祓魔師陛下と銀髪紫眼の娘―甘く飼い慣らされる日々の先に―
「紫の目、紫の目だと知っていたなら……。陛下、悪いことは言いません。やはり情けをかけるべきではなかった。今度こそ、この首を刎ねるべきだ!」

「どうしたんです? ノルデン方伯、どうか落ち着いてください」

 エルマーが間に入り、必死にノルデン方伯を宥める。リラはそんな光景を目の当たりにして、心臓が壊れそうに強く打ちつけながらも、妙な既視感を抱いていた。

 どうして自分がこんなにも責められているのか、疎まれているのか。分からない、けれど知っている。なぜなら、自分は――

「我がノルデン家に伝えられしもの。紫の瞳を持つものを決して王に、王家に近づけてはならぬ。それは王家の破滅を呼び、災いをなす。すべての呪いの元凶なのです」

「なにを……」

「その通りです」

 きっぱりとした声が別のところから響く。それは後から部屋に入ってきたクルトのものだった。その表情はいつもにも増して厳しくて険しい。大股で一同のところに近づき、仰々しくヴィルヘルムに膝をついた。

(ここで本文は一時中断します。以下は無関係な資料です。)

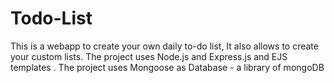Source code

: # Todo-List
This is a webapp to create your own daily to-do list, It also allows to create your custom lists.
The project uses Node.js and Express.js and EJS templates . 
The project uses Mongoose as Database - a library of mongoDB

「陛下。突然のことで混乱しているでしょうが、彼女の素性をようやく調べあげることができました。彼女は、我が王家に仇をなすズーデン家の血を引く者です」

 突然の報せにヴィルヘルムもエルマーも、そしてリラも目を見開いた。クルトは立ち上がると、ヴィルヘルムを背に庇うようにして、リラを冷たく見下ろす。